Problem is, not everyone can go to Mayo. Nor do we know how to replicate Mayo. Even Mayo doesn't know how to replicate Mayo. And if we try to use the power of the purse to force other institutions to operate like Mayo, we could cause a lot of harm.
Supply-side versus Demand-side Changes. Everything that Peter Orszag is talking about and everything that is incorporated in legislation before Congress takes a demand-side approach. It seeks to use the purchasing power of the federal government to force doctors to change how they practice medicine. The National Taxpayers Union reports that:

• The House bill has the word "require" and its derivatives 494 times.

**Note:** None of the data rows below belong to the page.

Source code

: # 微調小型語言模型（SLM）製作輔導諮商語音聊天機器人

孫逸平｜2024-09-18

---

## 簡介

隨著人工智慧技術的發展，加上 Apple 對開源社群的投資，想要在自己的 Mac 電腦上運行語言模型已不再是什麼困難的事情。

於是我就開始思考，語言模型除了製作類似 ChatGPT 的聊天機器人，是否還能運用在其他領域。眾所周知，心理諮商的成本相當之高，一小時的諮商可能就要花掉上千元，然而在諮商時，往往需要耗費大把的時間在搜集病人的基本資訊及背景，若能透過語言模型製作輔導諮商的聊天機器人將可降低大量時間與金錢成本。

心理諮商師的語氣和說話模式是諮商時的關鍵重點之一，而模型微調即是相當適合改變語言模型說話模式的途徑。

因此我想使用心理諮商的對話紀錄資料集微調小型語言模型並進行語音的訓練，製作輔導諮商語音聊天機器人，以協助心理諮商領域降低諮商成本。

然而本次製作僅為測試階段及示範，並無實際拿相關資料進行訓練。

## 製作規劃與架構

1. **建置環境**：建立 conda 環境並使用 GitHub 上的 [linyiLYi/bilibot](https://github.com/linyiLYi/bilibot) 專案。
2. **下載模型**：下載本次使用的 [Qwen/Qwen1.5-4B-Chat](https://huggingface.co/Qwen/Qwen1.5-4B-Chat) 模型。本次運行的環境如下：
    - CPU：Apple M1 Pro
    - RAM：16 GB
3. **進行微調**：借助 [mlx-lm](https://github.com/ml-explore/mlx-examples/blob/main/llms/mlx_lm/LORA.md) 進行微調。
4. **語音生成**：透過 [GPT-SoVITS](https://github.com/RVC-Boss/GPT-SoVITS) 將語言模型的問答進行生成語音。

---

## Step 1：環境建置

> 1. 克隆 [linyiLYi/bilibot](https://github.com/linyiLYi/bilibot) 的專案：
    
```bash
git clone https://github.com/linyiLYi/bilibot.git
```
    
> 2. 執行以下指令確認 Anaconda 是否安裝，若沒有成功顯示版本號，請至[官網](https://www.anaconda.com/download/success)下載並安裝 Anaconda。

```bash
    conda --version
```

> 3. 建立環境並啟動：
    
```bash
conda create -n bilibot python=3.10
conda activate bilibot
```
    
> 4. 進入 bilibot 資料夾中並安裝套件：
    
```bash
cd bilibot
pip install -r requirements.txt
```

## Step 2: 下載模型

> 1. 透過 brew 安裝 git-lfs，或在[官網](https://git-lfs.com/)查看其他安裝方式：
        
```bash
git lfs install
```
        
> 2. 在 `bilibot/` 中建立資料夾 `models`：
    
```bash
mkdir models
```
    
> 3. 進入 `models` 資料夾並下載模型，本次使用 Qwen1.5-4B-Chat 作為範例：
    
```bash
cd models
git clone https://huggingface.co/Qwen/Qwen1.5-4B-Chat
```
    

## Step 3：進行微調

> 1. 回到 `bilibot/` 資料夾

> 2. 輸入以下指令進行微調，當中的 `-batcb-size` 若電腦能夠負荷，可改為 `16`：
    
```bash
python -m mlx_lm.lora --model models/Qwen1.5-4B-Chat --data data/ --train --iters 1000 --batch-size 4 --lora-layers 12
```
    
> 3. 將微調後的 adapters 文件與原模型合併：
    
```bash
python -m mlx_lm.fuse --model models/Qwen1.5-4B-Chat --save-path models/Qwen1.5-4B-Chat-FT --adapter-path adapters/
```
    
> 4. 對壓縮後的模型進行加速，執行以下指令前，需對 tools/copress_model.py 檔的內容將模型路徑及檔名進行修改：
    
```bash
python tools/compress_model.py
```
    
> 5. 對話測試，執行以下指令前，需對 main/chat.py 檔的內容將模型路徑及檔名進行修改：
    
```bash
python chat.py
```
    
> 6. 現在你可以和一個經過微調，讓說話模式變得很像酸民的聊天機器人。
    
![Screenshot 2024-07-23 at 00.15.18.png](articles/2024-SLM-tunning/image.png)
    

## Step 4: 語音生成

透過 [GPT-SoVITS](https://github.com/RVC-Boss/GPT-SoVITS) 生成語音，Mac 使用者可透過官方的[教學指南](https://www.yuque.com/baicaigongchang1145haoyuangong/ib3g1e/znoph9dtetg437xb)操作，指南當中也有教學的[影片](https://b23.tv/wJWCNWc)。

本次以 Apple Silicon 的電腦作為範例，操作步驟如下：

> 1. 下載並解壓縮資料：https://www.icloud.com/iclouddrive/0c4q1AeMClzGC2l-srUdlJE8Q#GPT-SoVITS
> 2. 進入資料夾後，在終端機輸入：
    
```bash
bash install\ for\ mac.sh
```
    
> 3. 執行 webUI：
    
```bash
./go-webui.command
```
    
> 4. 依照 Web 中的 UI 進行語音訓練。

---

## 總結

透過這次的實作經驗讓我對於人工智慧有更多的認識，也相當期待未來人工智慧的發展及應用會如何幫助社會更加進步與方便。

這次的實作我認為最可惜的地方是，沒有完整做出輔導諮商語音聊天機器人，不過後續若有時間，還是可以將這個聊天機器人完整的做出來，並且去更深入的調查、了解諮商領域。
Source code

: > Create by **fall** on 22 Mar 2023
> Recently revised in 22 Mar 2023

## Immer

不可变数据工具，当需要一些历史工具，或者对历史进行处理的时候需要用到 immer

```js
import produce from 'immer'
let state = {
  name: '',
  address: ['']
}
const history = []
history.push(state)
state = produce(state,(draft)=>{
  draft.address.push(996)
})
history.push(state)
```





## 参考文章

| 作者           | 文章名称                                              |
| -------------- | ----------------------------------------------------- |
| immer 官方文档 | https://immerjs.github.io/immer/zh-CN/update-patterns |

• It uses "report" 427 times, "limit" 167 times, "penalty" 156, "regulation" 91.

• By contrast, the words "marketplace" and "competition" are used 3 times each.

As I have argued here and here, what is needed is a supply-side approach — one that liberates doctors rather than seeking to order, manipulate and control them.
Lessons: There are many examples in our health care system of high-quality, low-cost care. They all originated on the supply side of the market. Not one of them was created by Blue Cross, Medicare, or any other payer.

Why can't we learn from this experience? Let the providers tell Medicare how to reform the system rather than the other way around. As proposed on my recent testimony, every provider should be encouraged to repackage and reprice his services, provided that (1) the cost to the government does not go up and (2) quality of care does not go down.

I'm in favor of a Czar who is willing to liberate the supply side of the market. I'm not in favor of a Czar who wants to tell doctors how to practice medicine.